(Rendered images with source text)
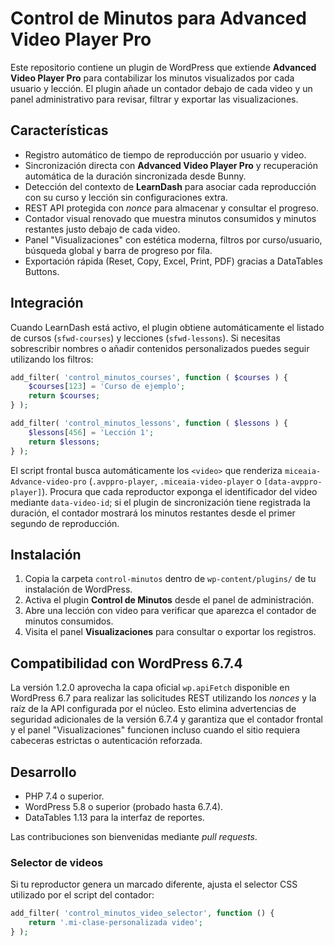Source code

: # Control de Minutos para Advanced Video Player Pro

Este repositorio contiene un plugin de WordPress que extiende **Advanced Video Player Pro** para contabilizar los minutos visualizados por cada usuario y lección. El plugin añade un contador debajo de cada video y un panel administrativo para revisar, filtrar y exportar las visualizaciones.

## Características

- Registro automático de tiempo de reproducción por usuario y video.
- Sincronización directa con **Advanced Video Player Pro** y recuperación automática de la duración sincronizada desde Bunny.
- Detección del contexto de **LearnDash** para asociar cada reproducción con su curso y lección sin configuraciones extra.
- REST API protegida con _nonce_ para almacenar y consultar el progreso.
- Contador visual renovado que muestra minutos consumidos y minutos restantes justo debajo de cada video.
- Panel "Visualizaciones" con estética moderna, filtros por curso/usuario, búsqueda global y barra de progreso por fila.
- Exportación rápida (Reset, Copy, Excel, Print, PDF) gracias a DataTables Buttons.

## Integración

Cuando LearnDash está activo, el plugin obtiene automáticamente el listado de cursos (`sfwd-courses`) y lecciones (`sfwd-lessons`). Si necesitas sobrescribir nombres o añadir contenidos personalizados puedes seguir utilizando los filtros:

```php
add_filter( 'control_minutos_courses', function ( $courses ) {
    $courses[123] = 'Curso de ejemplo';
    return $courses;
} );

add_filter( 'control_minutos_lessons', function ( $lessons ) {
    $lessons[456] = 'Lección 1';
    return $lessons;
} );
```

El script frontal busca automáticamente los `<video>` que renderiza `miceaia-Advance-video-pro` (`.avppro-player`, `.miceaia-video-player` o `[data-avppro-player]`). Procura que cada reproductor exponga el identificador del video mediante `data-video-id`; si el plugin de sincronización tiene registrada la duración, el contador mostrará los minutos restantes desde el primer segundo de reproducción.

## Instalación

1. Copia la carpeta `control-minutos` dentro de `wp-content/plugins/` de tu instalación de WordPress.
2. Activa el plugin **Control de Minutos** desde el panel de administración.
3. Abre una lección con video para verificar que aparezca el contador de minutos consumidos.
4. Visita el panel **Visualizaciones** para consultar o exportar los registros.

## Compatibilidad con WordPress 6.7.4

La versión 1.2.0 aprovecha la capa oficial `wp.apiFetch` disponible en WordPress 6.7 para realizar las solicitudes REST
utilizando los _nonces_ y la raíz de la API configurada por el núcleo. Esto elimina advertencias de seguridad adicionales de
la versión 6.7.4 y garantiza que el contador frontal y el panel "Visualizaciones" funcionen incluso cuando el sitio requiera
cabeceras estrictas o autenticación reforzada.

## Desarrollo

- PHP 7.4 o superior.
- WordPress 5.8 o superior (probado hasta 6.7.4).
- DataTables 1.13 para la interfaz de reportes.

Las contribuciones son bienvenidas mediante _pull requests_.

### Selector de videos

Si tu reproductor genera un marcado diferente, ajusta el selector CSS utilizado por el script del contador:

```php
add_filter( 'control_minutos_video_selector', function () {
    return '.mi-clase-personalizada video';
} );
```
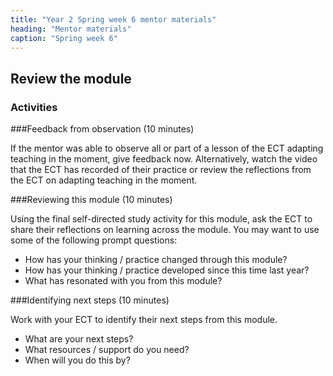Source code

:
```yaml
---
title: "Year 2 Spring week 6 mentor materials"
heading: "Mentor materials"
caption: "Spring week 6"
---
```



## Review the module

### Activities

###Feedback from observation (10 minutes)

If the mentor was able to observe all or part of a lesson of the ECT adapting teaching in the moment, give feedback now. Alternatively, watch the video that the ECT has recorded of their practice or review the reflections from the ECT on adapting teaching in the moment.
                                                                                                             
###Reviewing this module (10 minutes)

Using the final self-directed study activity for this module, ask the ECT to share their reflections on learning across the module. You may want to use some of the following prompt questions:

- How has your thinking / practice changed through this module?
- How has your thinking / practice developed since this time last year?
- What has resonated with you from this module?

###Identifying next steps (10 minutes)

Work with your ECT to identify their next steps from this module.

- What are your next steps?
- What resources / support do you need?
- When will you do this by?                                                                                                                                                                                                             


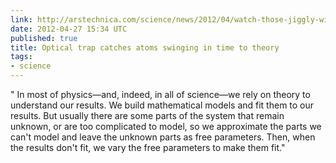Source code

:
 ```yaml
---
link: http://arstechnica.com/science/news/2012/04/watch-those-jiggly-wiggly-atoms-jiggle-and-wiggle.ars
date: 2012-04-27 15:34 UTC
published: true
title: Optical trap catches atoms swinging in time to theory
tags:
- science
---
```


" In most of physics—and, indeed, in all of science—we rely on theory to understand our results. We build mathematical models and fit them to our results. But usually there are some parts of the system that remain unknown, or are too complicated to model, so we approximate the parts we can't model and leave the unknown parts as free parameters. Then, when the results don't fit, we vary the free parameters to make them fit."
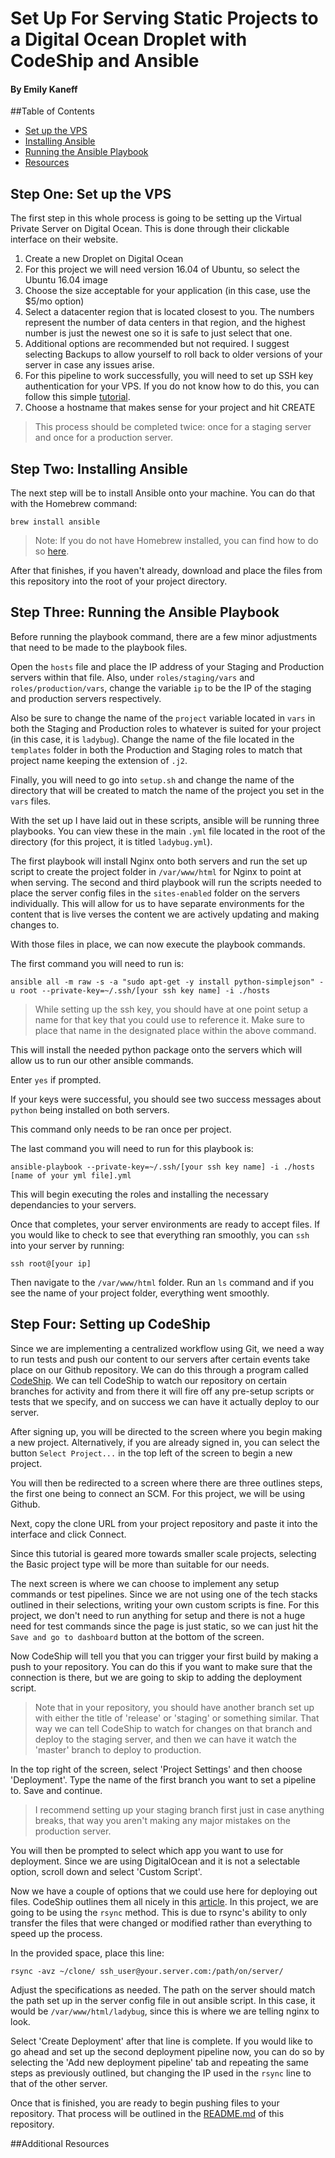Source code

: # Set Up For Serving Static Projects to a Digital Ocean Droplet with CodeShip and Ansible
#### By Emily Kaneff



##Table of Contents
* [Set up the VPS](#one)
* [Installing Ansible](#two)
* [Running the Ansible Playbook](#three)
* [Resources](#resources)

<a name="one"></a>
## Step One: Set up the VPS

The first step in this whole process is going to be setting up the Virtual Private Server on Digital Ocean. This is done through their clickable interface on their website. 

1. Create a new Droplet on Digital Ocean
2. For this project we will need version 16.04 of Ubuntu, so select the Ubuntu 16.04 image
3. Choose the size acceptable for your application (in this case, use the $5/mo option)
4. Select a datacenter region that is located closest to you. The numbers represent the number of data centers in that region, and the highest number is just the newest one so it is safe to just select that one.
5. Additional options are recommended but not required. I suggest selecting Backups to allow yourself to roll back to older versions of your server in case any issues arise.
6. For this pipeline to work successfully, you will need to set up SSH key authentication for your VPS. If you do not know how to do this, you can follow this simple [tutorial](https://www.digitalocean.com/community/tutorials/how-to-use-ssh-keys-with-digitalocean-droplets). 
7. Choose a hostname that makes sense for your project and hit CREATE

>This process should be completed twice: once for a staging server and once for a production server.

<a name="two"></a>
## Step Two: Installing Ansible

The next step will be to install Ansible onto your machine. You can do that with the Homebrew command:

```shell
brew install ansible
```
>Note: If you do not have Homebrew installed, you can find how to do so [here](https://brew.sh/).

After that finishes, if you haven't already, download and place the files from this repository into the root of your project directory. 

<a name="three"></a>
## Step Three: Running the Ansible Playbook

Before running the playbook command, there are a few minor adjustments that need to be made to the playbook files. 

Open the `hosts` file and place the IP address of your Staging and Production servers within that file. Also, under `roles/staging/vars` and `roles/production/vars`, change the variable `ip` to be the IP of the staging and production servers respectively. 

Also be sure to change the name of the `project` variable located in `vars` in both the Staging and Production roles to whatever is suited for your project (in this case, it is `ladybug`). Change the name of the file located in the `templates` folder in both the Production and Staging roles to match that project name keeping the extension of `.j2`. 

Finally, you will need to go into `setup.sh` and change the name of the directory that will be created to match the name of the project you set in the `vars` files. 

With the set up I have laid out in these scripts, ansible will be running three playbooks. You can view these in the main `.yml` file located in the root of the directory (for this project, it is titled `ladybug.yml`). 

The first playbook will install Nginx onto both servers and run the set up script to create the project folder in `/var/www/html` for Nginx to point at when serving. The second and third playbook will run the scripts needed to place the server config files in the `sites-enabled` folder on the servers individually. This will allow for us to have separate environments for the content that is live verses the content we are actively updating and making changes to. 

With those files in place, we can now execute the playbook commands.

The first command you will need to run is: 

```shell
ansible all -m raw -s -a "sudo apt-get -y install python-simplejson" -u root --private-key=~/.ssh/[your ssh key name] -i ./hosts
```
>While setting up the ssh key, you should have at one point setup a name for that key that you could use to reference it. Make sure to place that name in the designated place within the above command.

This will install the needed python package onto the servers which will allow us to run our other ansible commands. 

Enter `yes` if prompted.

If your keys were successful, you should see two success messages about `python` being installed on both servers. 

This command only needs to be ran once per project. 

The last command you will need to run for this playbook is:

```shell
ansible-playbook --private-key=~/.ssh/[your ssh key name] -i ./hosts [name of your yml file].yml
```
This will begin executing the roles and installing the necessary dependancies to your servers. 

Once that completes, your server environments are ready to accept files. If you would like to check to see that everything ran smoothly, you can `ssh` into your server by running:

```shell
ssh root@[your ip]
```

Then navigate to the `/var/www/html` folder. Run an `ls` command and if you see the name of your project folder, everything went smoothly. 

## Step Four: Setting up CodeShip

Since we are implementing a centralized workflow using Git, we need a way to run tests and push our content to our servers after certain events take place on our Github repository. We can do this through a program called [CodeShip](http://codeship.com/). We can tell CodeShip to watch our repository on certain branches for activity and from there it will fire off any pre-setup scripts or tests that we specify, and on success we can have it actually deploy to our server. 

After signing up, you will be directed to the screen where you begin making a new project. Alternatively, if you are already signed in, you can select the button `Select Project...` in the top left of the screen to begin a new project.

You will then be redirected to a screen where there are three outlines steps, the first one being to connect an SCM. For this project, we will be using Github. 

Next, copy the clone URL from your project repository and paste it into the interface and click Connect. 

Since this tutorial is geared more towards smaller scale projects, selecting the Basic project type will be more than suitable for our needs. 

The next screen is where we can choose to implement any setup commands or test pipelines. Since we are not using one of the tech stacks outlined in their selections, writing your own custom scripts is fine. For this project, we don't need to run anything for setup and there is not a huge need for test commands since the page is just static, so we can just hit the `Save and go to dashboard` button at the bottom of the screen. 

Now CodeShip will tell you that you can trigger your first build by making a push to your repository. You can do this if you want to make sure that the connection is there, but we are going to skip to adding the deployment script. 

> Note that in your repository, you should have another branch set up with either the title of 'release' or 'staging' or something similar. That way we can tell CodeShip to watch for changes on that branch and deploy to the staging server, and then we can have it watch the 'master' branch to deploy to production. 

In the top right of the screen, select 'Project Settings' and then choose 'Deployment'. Type the name of the first branch you want to set a pipeline to. Save and continue. 

> I recommend setting up your staging branch first just in case anything breaks, that way you aren't making any major mistakes on the production server. 

You will then be prompted to select which app you want to use for deployment. Since we are using DigitalOcean and it is not a selectable option, scroll down and select 'Custom Script'. 

Now we have a couple of options that we could use here for deploying out files. CodeShip outlines them all nicely in this [article](https://documentation.codeship.com/basic/continuous-deployment/deployment-with-ftp-sftp-scp/#authenticating-via-ssh-public-keys). In this project, we are going to be using the `rsync` method. This is due to rsync's ability to only transfer the files that were changed or modified rather than everything to speed up the process. 

In the provided space, place this line: 

```shell
rsync -avz ~/clone/ ssh_user@your.server.com:/path/on/server/
```
Adjust the specifications as needed. The path on the server should match the path set up in the server config file in out ansible script. In this case, it would be `/var/www/html/ladybug`, since this is where we are telling nginx to look. 

Select 'Create Deployment' after that line is complete. If you would like to go ahead and set up the second deployment pipeline now, you can do so by selecting the 'Add new deployment pipeline' tab and repeating the same steps as previously outlined, but changing the IP used in the `rsync` line to that of the other server. 

Once that is finished, you are ready to begin pushing files to your repository. That process will be outlined in the [README.md](README.md) of this repository. 

<a name="resources"></a>
##Additional Resources


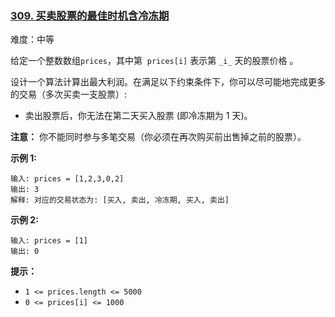 ### [309\. 买卖股票的最佳时机含冷冻期](https://leetcode.cn/problems/best-time-to-buy-and-sell-stock-with-cooldown/)

难度：中等

给定一个整数数组`prices`，其中第  `prices[i]` 表示第 `_i_` 天的股票价格 。

设计一个算法计算出最大利润。在满足以下约束条件下，你可以尽可能地完成更多的交易（多次买卖一支股票）:

-   卖出股票后，你无法在第二天买入股票 (即冷冻期为 1 天)。

**注意：** 你不能同时参与多笔交易（你必须在再次购买前出售掉之前的股票）。

**示例 1:**

```
输入: prices = [1,2,3,0,2]
输出: 3 
解释: 对应的交易状态为: [买入, 卖出, 冷冻期, 买入, 卖出]
```

**示例 2:**

```
输入: prices = [1]
输出: 0
```

**提示：**

-   `1 <= prices.length <= 5000`
-   `0 <= prices[i] <= 1000`
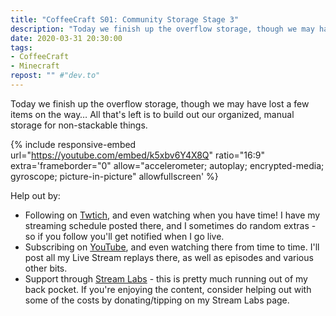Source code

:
 ```yaml
---
title: "CoffeeCraft S01: Community Storage Stage 3"
description: "Today we finish up the overflow storage, though we may have lost a few items on the way&hellip; All that's left is to build out our organized, manual storage for non-stackable things."
date: 2020-03-31 20:30:00
tags:
- CoffeeCraft
- Minecraft
repost: "" #"dev.to"
---
```


Today we finish up the overflow storage, though we may have lost a few items on the way&hellip; All that's left is to build out our organized, manual storage for non-stackable things.
<!--more-->

{% include responsive-embed url="https://youtube.com/embed/k5xbv6Y4X8Q" ratio="16:9" extra='frameborder="0" allow="accelerometer; autoplay; encrypted-media; gyroscope; picture-in-picture" allowfullscreen' %}

Help out by:
 * Following on [Twtich](https://twitch.tv/AnonJr_Live), and even watching when you have time! I have my streaming schedule posted there, and I sometimes do random extras - so if you follow you'll get notified when I go live.
 * Subscribing on [YouTube](http://www.youtube.com/channel/UCXafqhKHbkSUIrq0LAuu0tw), and even watching there from time to time. I'll post all my Live Stream replays there, as well as episodes and various other bits.
 * Support through [Stream Labs](https://streamlabs.com/anonjr_live) - this is pretty much running out of my back pocket. If you're enjoying the content, consider helping out with some of the costs by donating/tipping on my Stream Labs page.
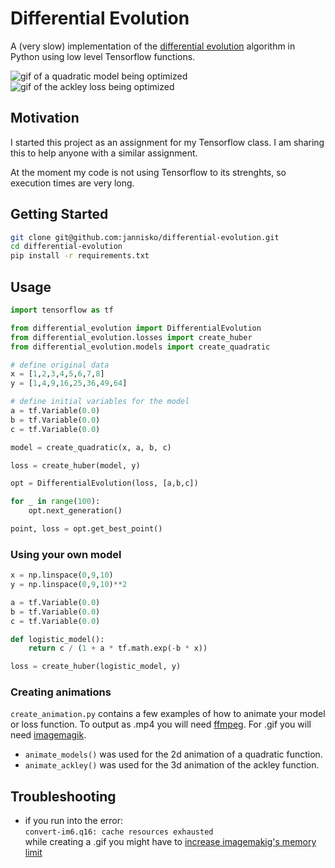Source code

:# Differential Evolution

A (very slow) implementation of the [differential evolution](https://en.wikipedia.org/wiki/Differential_evolution) algorithm in Python using low level Tensorflow functions.


![gif of a quadratic model being optimized](animations/quadratic_models.gif)
![gif of the ackley loss being optimized](animations/ackley_optimization.gif)

## Motivation

I started this project as an assignment for my Tensorflow class. I am sharing this to help anyone with a similar assignment.

At the moment my code is not using Tensorflow to its strenghts, so execution times are very long.


## Getting Started

```bash
git clone git@github.com:jannisko/differential-evolution.git
cd differential-evolution
pip install -r requirements.txt
```

## Usage

```python
import tensorflow as tf

from differential_evolution import DifferentialEvolution
from differential_evolution.losses import create_huber
from differential_evolution.models import create_quadratic

# define original data
x = [1,2,3,4,5,6,7,8]
y = [1,4,9,16,25,36,49,64]

# define initial variables for the model
a = tf.Variable(0.0)
b = tf.Variable(0.0)
c = tf.Variable(0.0)

model = create_quadratic(x, a, b, c)

loss = create_huber(model, y)

opt = DifferentialEvolution(loss, [a,b,c])

for _ in range(100):
    opt.next_generation()

point, loss = opt.get_best_point()
```

### Using your own model
```python
x = np.linspace(0,9,10)
y = np.linspace(0,9,10)**2

a = tf.Variable(0.0)
b = tf.Variable(0.0)
c = tf.Variable(0.0)

def logistic_model():
    return c / (1 + a * tf.math.exp(-b * x))

loss = create_huber(logistic_model, y)
```

### Creating animations

```create_animation.py``` contains a few examples of how to animate your model or loss function. To output as .mp4 you will need [ffmpeg](https://www.ffmpeg.org/). For .gif you will need [imagemagik](https://imagemagick.org/index.php).

- ```animate_models()``` was used for the 2d animation of a quadratic function.
- ```animate_ackley()``` was used for the 3d animation of the ackley function.


## Troubleshooting

- if you run into the error: \
```convert-im6.q16: cache resources exhausted```\
while creating a .gif you might have to [increase imagemakig's memory limit](https://github.com/ImageMagick/ImageMagick/issues/396)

▶ **TRY IT**
What lines in the data hold the word "were"? Return them.

▶ **TASK RESULT**
If your keys were successful, you should see two success messages about `python` being installed on both servers. 
Now we have a couple of options that we could use here for deploying out files. CodeShip outlines them all nicely in this [article](https://documentation.codeship.com/basic/continuous-deployment/deployment-with-ftp-sftp-scp/#authenticating-via-ssh-public-keys). In this project, we are going to be using the `rsync` method. This is due to rsync's ability to only transfer the files that were changed or modified rather than everything to speed up the process. 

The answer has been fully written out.